Portuguese Word Counter

Word count for Portuguese handling clitics and hyphenation

Counts Portuguese words with awareness of enclitic pronouns like dá-lo and fazê-la as single word units, with live sentence, paragraph, and character counts in your browser.

How are enclitic pronouns counted?

Forms where a pronoun attaches to the verb with a hyphen, such as dá-lo, fazê-la, or the mesoclitic dir-se-ia, are treated as one word. The counter keeps any letter run with internal hyphens together as a single token.

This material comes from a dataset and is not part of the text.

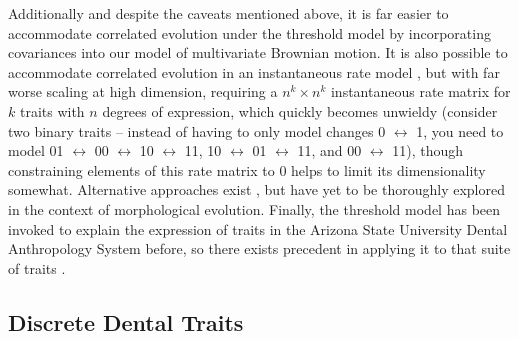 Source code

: Additionally and despite the caveats mentioned above, it is far easier to accommodate correlated evolution under the threshold model by incorporating covariances into our model of multivariate Brownian motion. It is also possible to accommodate correlated evolution in an instantaneous rate model \citep{pagelDetectingCorrelatedEvolution1994, pagelBayesianAnalysisCorrelated2006}, but with far worse scaling at high dimension, requiring a $n^k \times n^k$ instantaneous rate matrix for $k$ traits with $n$ degrees of expression, which quickly becomes unwieldy (consider two binary traits – instead of having to only model changes 0 $\leftrightarrow$ 1, you need to model 01 $\leftrightarrow$ 00 $\leftrightarrow$ 10 $\leftrightarrow$ 11, 10 $\leftrightarrow$ 01 $\leftrightarrow$ 11, and 00 $\leftrightarrow$ 11), though constraining elements of this rate matrix to 0 helps to limit its dimensionality somewhat. Alternative approaches exist \citep{robinsonProteinEvolutionDependence2003, rodrigueSiteInterdependenceAttributed2005, rodrigueAssessingSiteinterdependentPhylogenetic2006}, but have yet to be thoroughly explored in the context of morphological evolution. Finally, the threshold model has been invoked to explain the expression of traits in the Arizona State University Dental Anthropology System \citep[ASUDAS;][]{turnerScoringProducesKey1991} before, so there exists precedent in applying it to that suite of traits \citep{scottAnthropologyModernHuman2018}.  

\subsection{Discrete Dental Traits}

This word counter is built for Portuguese, where pronouns frequently attach to the verb with a hyphen. A naive counter that splits on every hyphen would over-count those forms, so this tool keeps clitic chains together as single words to match how Portuguese grammar treats them.

How it works

The counter scans the text for runs of Latin letters, allowing internal hyphens and apostrophes between letters. This means a form like fazê-la or the mesoclitic dir-se-ia is matched as one token rather than two or three. Accented characters such as á, ã, ê, and ç are word characters, so words like coração are counted as a single word. Sentences come from terminal punctuation, and unique words are compared case-insensitively.

Tips and example

Consider the sentence “Não consigo dar-lhe a resposta.” Here dar-lhe is one word, giving a count of five words rather than six. The same applies to enclitic forms like vê-los and dá-lo, and to contractions written with an apostrophe such as d'água. The clitic/compound counter shows how many tokens contained a hyphen, which is a quick way to confirm the grammar-aware behaviour is working on your text.